_What needs to be done_: Find all the lines in the entries below that hold the word "CreatedBy" and copy them.

Dataset entries
******************************
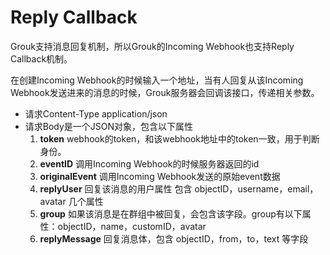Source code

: # Reply Callback

Grouk支持消息回复机制，所以Grouk的Incoming Webhook也支持Reply Callback机制。

在创建Incoming Webhook的时候输入一个地址，当有人回复从该Incoming Webhook发送进来的消息的时候，Grouk服务器会回调该接口，传递相关参数。


* 请求Content-Type application/json
* 请求Body是一个JSON对象，包含以下属性
    1. **token** webhook的token，和该webhook地址中的token一致，用于判断身份。
    2. **eventID**  调用Incoming Webhook的时候服务器返回的id
    3. **originalEvent** 调用Incoming Webhook发送的原始event数据
    4. **replyUser**    回复该消息的用户属性 包含 objectID，username，email，avatar 几个属性
    5. **group** 如果该消息是在群组中被回复，会包含该字段。group有以下属性：objectID，name，customID，avatar
    6. **replyMessage** 回复消息体，包含 objectID，from，to，text 等字段
    
    
         


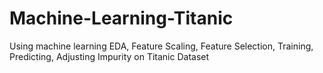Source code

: # Machine-Learning-Titanic
Using machine learning EDA, Feature Scaling, Feature Selection, Training, Predicting, Adjusting Impurity on Titanic Dataset

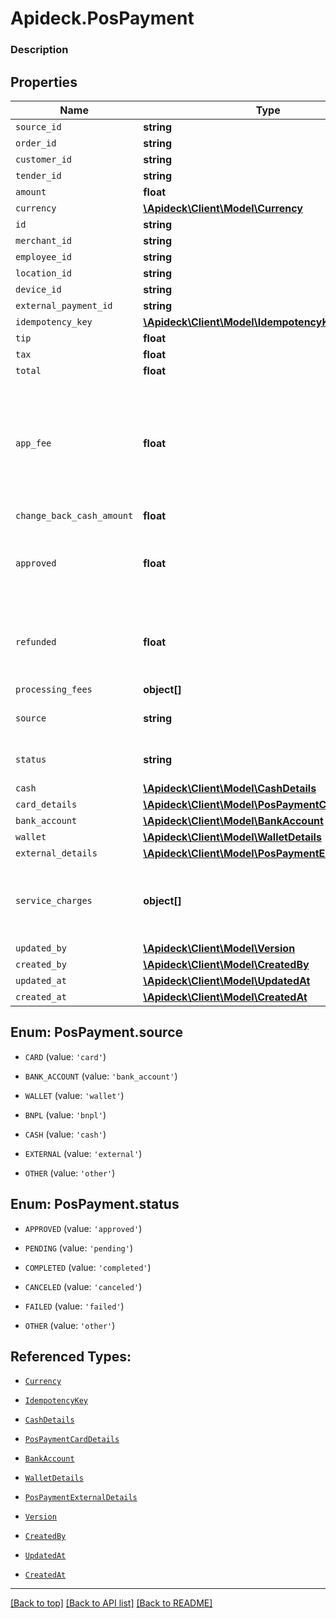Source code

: # Apideck.PosPayment

### Description

## Properties
Name | Type | Description | Notes
------------ | ------------- | ------------- | -------------
`source_id` | **string** |  | 
`order_id` | **string** |  | 
`customer_id` | **string** |  | 
`tender_id` | **string** |  | 
`amount` | **float** |  | 
`currency` | [**\Apideck\Client\Model\Currency**](Currency.md) |  | 
`id` | **string** |  | [optional] 
`merchant_id` | **string** |  | [optional] 
`employee_id` | **string** |  | [optional] 
`location_id` | **string** |  | [optional] 
`device_id` | **string** |  | [optional] 
`external_payment_id` | **string** |  | [optional] 
`idempotency_key` | [**\Apideck\Client\Model\IdempotencyKey**](IdempotencyKey.md) |  | [optional] 
`tip` | **float** |  | [optional] 
`tax` | **float** |  | [optional] 
`total` | **float** |  | [optional] 
`app_fee` | **float** | The amount the developer is taking as a fee for facilitating the payment on behalf of the seller. | [optional] 
`change_back_cash_amount` | **float** |  | [optional] 
`approved` | **float** | The initial amount of money approved for this payment. | [optional] 
`refunded` | **float** | The initial amount of money approved for this payment. | [optional] 
`processing_fees` | **object[]** |  | [optional] 
`source` | **string** | Source of this payment. | [optional] 
`status` | **string** | Status of this payment. | [optional] 
`cash` | [**\Apideck\Client\Model\CashDetails**](CashDetails.md) |  | [optional] 
`card_details` | [**\Apideck\Client\Model\PosPaymentCardDetails**](PosPaymentCardDetails.md) |  | [optional] 
`bank_account` | [**\Apideck\Client\Model\BankAccount**](BankAccount.md) |  | [optional] 
`wallet` | [**\Apideck\Client\Model\WalletDetails**](WalletDetails.md) |  | [optional] 
`external_details` | [**\Apideck\Client\Model\PosPaymentExternalDetails**](PosPaymentExternalDetails.md) |  | [optional] 
`service_charges` | **object[]** | Optional service charges or gratuity tip applied to the order. | [optional] 
`updated_by` | [**\Apideck\Client\Model\Version**](Version.md) |  | [optional] 
`created_by` | [**\Apideck\Client\Model\CreatedBy**](CreatedBy.md) |  | [optional] 
`updated_at` | [**\Apideck\Client\Model\UpdatedAt**](UpdatedAt.md) |  | [optional] 
`created_at` | [**\Apideck\Client\Model\CreatedAt**](CreatedAt.md) |  | [optional] 





<a name="SOURCE"></a>
## Enum: PosPayment.source


* `CARD` (value: `'card'`)

* `BANK_ACCOUNT` (value: `'bank_account'`)

* `WALLET` (value: `'wallet'`)

* `BNPL` (value: `'bnpl'`)

* `CASH` (value: `'cash'`)

* `EXTERNAL` (value: `'external'`)

* `OTHER` (value: `'other'`)




<a name="STATUS"></a>
## Enum: PosPayment.status


* `APPROVED` (value: `'approved'`)

* `PENDING` (value: `'pending'`)

* `COMPLETED` (value: `'completed'`)

* `CANCELED` (value: `'canceled'`)

* `FAILED` (value: `'failed'`)

* `OTHER` (value: `'other'`)




## Referenced Types:





* [`Currency`](Currency.md)






* [`IdempotencyKey`](IdempotencyKey.md)










* [`CashDetails`](CashDetails.md)
* [`PosPaymentCardDetails`](PosPaymentCardDetails.md)
* [`BankAccount`](BankAccount.md)
* [`WalletDetails`](WalletDetails.md)
* [`PosPaymentExternalDetails`](PosPaymentExternalDetails.md)

* [`Version`](Version.md)
* [`CreatedBy`](CreatedBy.md)
* [`UpdatedAt`](UpdatedAt.md)
* [`CreatedAt`](CreatedAt.md)

---

[[Back to top]](#) [[Back to API list]](../../../../README.md#documentation-for-api-endpoints) [[Back to README]](../../../../README.md)


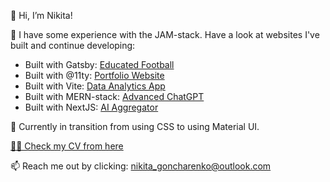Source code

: 👋 Hi, I’m Nikita!

👀 I have some experience with the JAM-stack. Have a look at websites I've built and continue developing:

<ul>
  <li>Built with Gatsby: <a href="https://www.educatedfootball.com" target="_blank">Educated Football</a></li>
  <li>Built with @11ty: <a href="https://nikita.educatedfootball.com" target="_blank">Portfolio Website</a></li>
  <li>Built with Vite: <a href="https://data.educatedfootball.com/" target="_blank">Data Analytics App</a></li>
  <li>Built with MERN-stack: <a href="https://chat-nikita-ef.onrender.com" target="_blank">Advanced ChatGPT</a></li>
  <li>Built with NextJS: <a href="https://ai-aggregator-omega.vercel.app" target="_blank">AI Aggregator</a></li>
</ul>

🌱 Currently in transition from using CSS to using Material UI.

<a href="https://viewer.diagrams.net/?tags=%7B%7D&highlight=0000ff&edit=_blank&layers=1&nav=1&title=Resume#Uhttps%3A%2F%2Fraw.githubusercontent.com%2FNGPetrovich%2FNGPetrovich%2Fmain%2FResume"> 👨‍💻 Check my CV from here</a>  

📫 Reach me out by clicking: <a href="mailto:nikita_goncharenko@outlook.com">nikita_goncharenko@outlook.com </a>
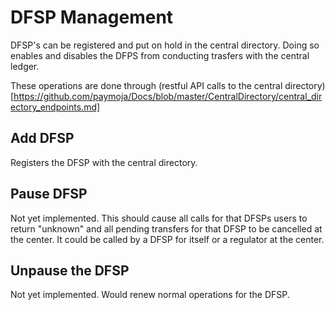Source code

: # DFSP Management

DFSP's can be registered and put on hold in the central directory. Doing so enables and disables the DFPS from conducting trasfers with the central ledger.

These operations are done through (restful API calls to the central directory)[https://github.com/paymoja/Docs/blob/master/CentralDirectory/central_directory_endpoints.md]

## Add DFSP 
Registers the DFSP with the central directory. 

## Pause DFSP
Not yet implemented. This should cause all calls for that DFSPs users to return "unknown" and all pending transfers for that DFSP to be cancelled at the center. It could be called by a DFSP for itself or a regulator at the center. 

## Unpause the DFSP
Not yet implemented. Would renew normal operations for the DFSP.
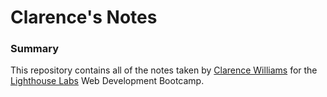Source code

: # Clarence's Notes

### Summary
This repository contains all of the notes taken by [Clarence Williams](https://github.com/c1ar3nc3) for the [Lighthouse Labs](https://www.lighthouselabs.ca/) Web Development Bootcamp.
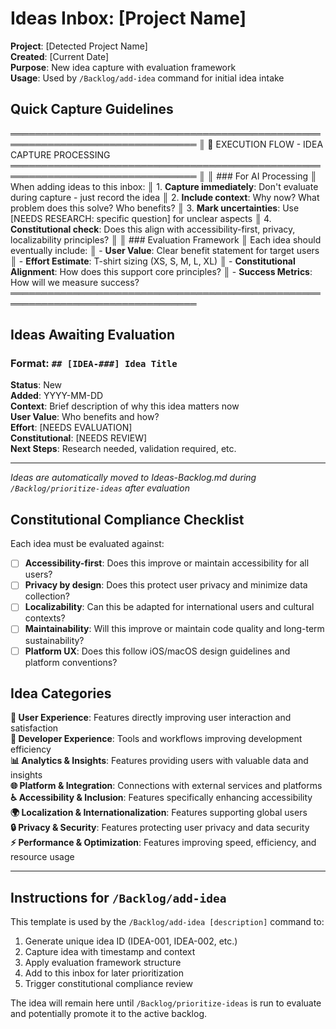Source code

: # Ideas Inbox: [Project Name]
<!-- Template Version: 0 | ContextKit: 0.0.0 | Updated: 2025-01-26 -->

**Project**: [Detected Project Name]  
**Created**: [Current Date]  
**Purpose**: New idea capture with evaluation framework  
**Usage**: Used by `/Backlog/add-idea` command for initial idea intake

## Quick Capture Guidelines

════════════════════════════════════════════════════════════════════════════════
║ 🤖 EXECUTION FLOW - IDEA CAPTURE PROCESSING
════════════════════════════════════════════════════════════════════════════════
║
║ ### For AI Processing
║ When adding ideas to this inbox:
║ 1. **Capture immediately**: Don't evaluate during capture - just record the idea
║ 2. **Include context**: Why now? What problem does this solve? Who benefits?
║ 3. **Mark uncertainties**: Use [NEEDS RESEARCH: specific question] for unclear aspects
║ 4. **Constitutional check**: Does this align with accessibility-first, privacy, localizability principles?
║
║ ### Evaluation Framework
║ Each idea should eventually include:
║ - **User Value**: Clear benefit statement for target users
║ - **Effort Estimate**: T-shirt sizing (XS, S, M, L, XL) 
║ - **Constitutional Alignment**: How does this support core principles?
║ - **Success Metrics**: How will we measure success?
════════════════════════════════════════════════════════════════════════════════

## Ideas Awaiting Evaluation

### Format: `## [IDEA-###] Idea Title`
**Status**: New  
**Added**: YYYY-MM-DD  
**Context**: Brief description of why this idea matters now  
**User Value**: Who benefits and how?  
**Effort**: [NEEDS EVALUATION]  
**Constitutional**: [NEEDS REVIEW]  
**Next Steps**: Research needed, validation required, etc.

---

*Ideas are automatically moved to Ideas-Backlog.md during `/Backlog/prioritize-ideas` after evaluation*

## Constitutional Compliance Checklist

Each idea must be evaluated against:
- [ ] **Accessibility-first**: Does this improve or maintain accessibility for all users?
- [ ] **Privacy by design**: Does this protect user privacy and minimize data collection?
- [ ] **Localizability**: Can this be adapted for international users and cultural contexts?
- [ ] **Maintainability**: Will this improve or maintain code quality and long-term sustainability?
- [ ] **Platform UX**: Does this follow iOS/macOS design guidelines and platform conventions?

## Idea Categories

**🎯 User Experience**: Features directly improving user interaction and satisfaction  
**🔧 Developer Experience**: Tools and workflows improving development efficiency  
**📊 Analytics & Insights**: Features providing users with valuable data and insights  
**🌐 Platform & Integration**: Connections with external services and platforms  
**♿ Accessibility & Inclusion**: Features specifically enhancing accessibility  
**🌍 Localization & Internationalization**: Features supporting global users  
**🔒 Privacy & Security**: Features protecting user privacy and data security  
**⚡ Performance & Optimization**: Features improving speed, efficiency, and resource usage

---

## Instructions for `/Backlog/add-idea`

This template is used by the `/Backlog/add-idea [description]` command to:
1. Generate unique idea ID (IDEA-001, IDEA-002, etc.)
2. Capture idea with timestamp and context
3. Apply evaluation framework structure
4. Add to this inbox for later prioritization
5. Trigger constitutional compliance review

The idea will remain here until `/Backlog/prioritize-ideas` is run to evaluate and potentially promote it to the active backlog.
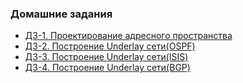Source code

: ### Домашние задания
- [ДЗ-1. Проектирование адресного пространства](Lab1/)
- [ДЗ-2. Построение Underlay сети(OSPF)](Lab2/)
- [ДЗ-3. Построение Underlay сети(ISIS)](Lab3/)
- [ДЗ-4. Построение Underlay сети(BGP)](Lab4/)
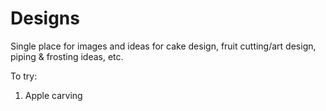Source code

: # Designs
Single place for images and ideas for cake design, fruit cutting/art design, piping & frosting ideas, etc. 

To try:
1. Apple carving
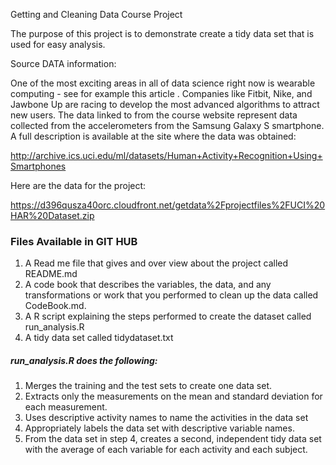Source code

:Getting and Cleaning Data Course Project

The purpose of this project is to demonstrate create a tidy data set that is used for easy analysis.


Source DATA information: 

One of the most exciting areas in all of data science right now is wearable computing - see for example this article . 
Companies like Fitbit, Nike, and Jawbone Up are racing to develop the most advanced algorithms to attract new users. 
The data linked to from the course website represent data collected from the accelerometers from the Samsung Galaxy S smartphone. 
A full description is available at the site where the data was obtained:

http://archive.ics.uci.edu/ml/datasets/Human+Activity+Recognition+Using+Smartphones

Here are the data for the project:

https://d396qusza40orc.cloudfront.net/getdata%2Fprojectfiles%2FUCI%20HAR%20Dataset.zip


### Files Available in GIT HUB
1) A Read me file that gives and over view about the project called README.md
2) A code book that describes the variables, the data, and any transformations or work that you performed to clean up the data called CodeBook.md.
3) A R script explaining the steps performed to create the dataset called run_analysis.R
4) A tidy data set called tidydataset.txt


##### run_analysis.R does the following:

1) Merges the training and the test sets to create one data set.
2) Extracts only the measurements on the mean and standard deviation for each measurement.
3) Uses descriptive activity names to name the activities in the data set
4) Appropriately labels the data set with descriptive variable names.
5) From the data set in step 4, creates a second, independent tidy data set with the average of each variable for each activity and each subject.


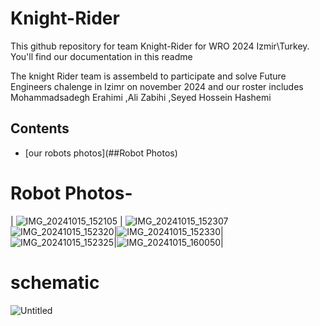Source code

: # Knight-Rider
This github  repository for team Knight-Rider for WRO 2024 Izmir\Turkey. You'll find our documentation in this readme

The knight Rider team is assembeld to participate and solve Future Engineers chalenge in Izimr on november 2024 and our roster includes Mohammadsadegh Erahimi ,Ali Zabihi ,Seyed Hossein Hashemi
## Contents
- [our robots photos](##Robot Photos)

# Robot Photos-

| ![IMG_20241015_152105](https://github.com/user-attachments/assets/36173208-e1c3-4c80-a285-8dd20cbfc567) |   ![IMG_20241015_152307](https://github.com/user-attachments/assets/2cf6980e-6a09-428d-b723-b1db2ac0a699)
 ![IMG_20241015_152320](https://github.com/user-attachments/assets/fb1be232-7dea-4635-9f96-82690ef6c40d)|![IMG_20241015_152330](https://github.com/user-attachments/assets/e9b73348-ba6a-40e0-a50d-31b7c2dba156)|![IMG_20241015_152325](https://github.com/user-attachments/assets/d730e301-3fbf-4bdc-9353-0e7c4354edc3)|![IMG_20241015_160050](https://github.com/user-attachments/assets/bc5973b9-dddf-45c7-9746-14f3ab1867da)|

# schematic
![Untitled](https://github.com/user-attachments/assets/9d6dce5b-15a9-42b9-a64d-5593c44c3405)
******************************
_Worked solution_:
`created_by` | [**\Apideck\Client\Model\CreatedBy**](CreatedBy.md) |  | [optional] 
* [`CreatedBy`](CreatedBy.md)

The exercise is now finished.